En Fragant Herbal (Bulfinch Press, 1998), Bremness muestra cómo organizar un pequeño anexo aromaterapéutico, circular y dividido en ocho secciones cromáticas. Haciendo la octava las veces de entrada cónica, siete de las anteriores cubren los rangos del rojo, el naranja, el amarillo, el verde, el azul, el índigo y el violeta, combinando plantas aromáticas, curativas o de las que extraer aceites. Esta vez, el centro se concibe en la forma de un almendro en torno al que sentarse, sobre un poyo igualmente circular que permite confrontar cada una de las siete secciones.
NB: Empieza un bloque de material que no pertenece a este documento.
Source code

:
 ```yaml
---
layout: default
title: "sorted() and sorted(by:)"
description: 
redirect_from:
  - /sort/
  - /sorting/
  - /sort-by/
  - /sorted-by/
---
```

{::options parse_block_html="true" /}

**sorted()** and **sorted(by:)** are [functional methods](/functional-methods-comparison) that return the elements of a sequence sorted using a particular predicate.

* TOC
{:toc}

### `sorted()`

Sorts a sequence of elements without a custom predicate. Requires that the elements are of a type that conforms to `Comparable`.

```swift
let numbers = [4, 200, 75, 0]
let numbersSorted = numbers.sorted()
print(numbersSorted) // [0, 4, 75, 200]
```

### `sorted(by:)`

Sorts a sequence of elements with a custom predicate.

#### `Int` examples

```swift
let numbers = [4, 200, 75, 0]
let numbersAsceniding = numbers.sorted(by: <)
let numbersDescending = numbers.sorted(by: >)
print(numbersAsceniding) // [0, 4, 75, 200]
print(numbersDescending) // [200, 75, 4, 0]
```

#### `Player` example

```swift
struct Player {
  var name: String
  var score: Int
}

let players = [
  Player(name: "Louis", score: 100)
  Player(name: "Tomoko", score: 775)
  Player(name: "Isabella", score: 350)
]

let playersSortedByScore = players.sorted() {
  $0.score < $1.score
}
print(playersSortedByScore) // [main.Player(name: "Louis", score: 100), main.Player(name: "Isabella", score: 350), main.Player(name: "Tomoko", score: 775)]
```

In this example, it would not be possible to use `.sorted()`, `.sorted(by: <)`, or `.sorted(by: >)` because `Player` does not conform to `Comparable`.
Las anteriores remiten a los siete colores en los que Newton descompuso la luz en la londinense Royal Society (1667), en uno de los experimentos más baratos de la Historia de la Ciencia, o a los siete días de la semana o los siete chacras mayores, tal como propone la autora.

Por último, de entre los modelos jardinísticos que han avanzado hasta nuestra contemporaneidad, cabe citar aquí el nuevo jardín cortesano y su intensificación de un carácter íntimo conseguido mediante bancos pétreos recogidos, sitos en el último anillo de un jardín de pasillo concéntrico y semiocultos entre cortinas vegetales de rosal y geranio. Un núcleo en el que alternar santolina plateada con boj y violetas –y que puede contornearse con claveles- limita el pasillo interior con un canal circular que se franquea a través de tres pequeños puentes. Una franja en la que alternar lirio, pulmonaria, peonía y gipsófila  sigue a la citada canalización de agua, para dar paso a un segundo anillo limitado exteriormente por rosas de distintos colores, geranio Johnson´s Blue y albarraz.

La propuesta neoisabelina, su anexo aromaterapéutico y el jardín íntimo constituyen tres configuraciones jardinísticas correlativas y orientadas –en palabras de John Addison- a “llenar la mente de calma y tranquilidad y a sosegar todas sus pasiones turbulentas”. Lo consiguen acercando al hombre a esa Naturaleza que Leopardi y otros románticos pensaron ya imposible, y que no está tanto en el Kublai Kan de Coleridge como en sus esencias –en el caso que nos ocupa- cromáticas y aromáticas, y en todo reducto capaz de recordarnos quienes somos, de dónde venimos y no tanto a dónde vamos, sino dónde deberíamos permanecer y qué tenemos la obligación de proteger y preservar.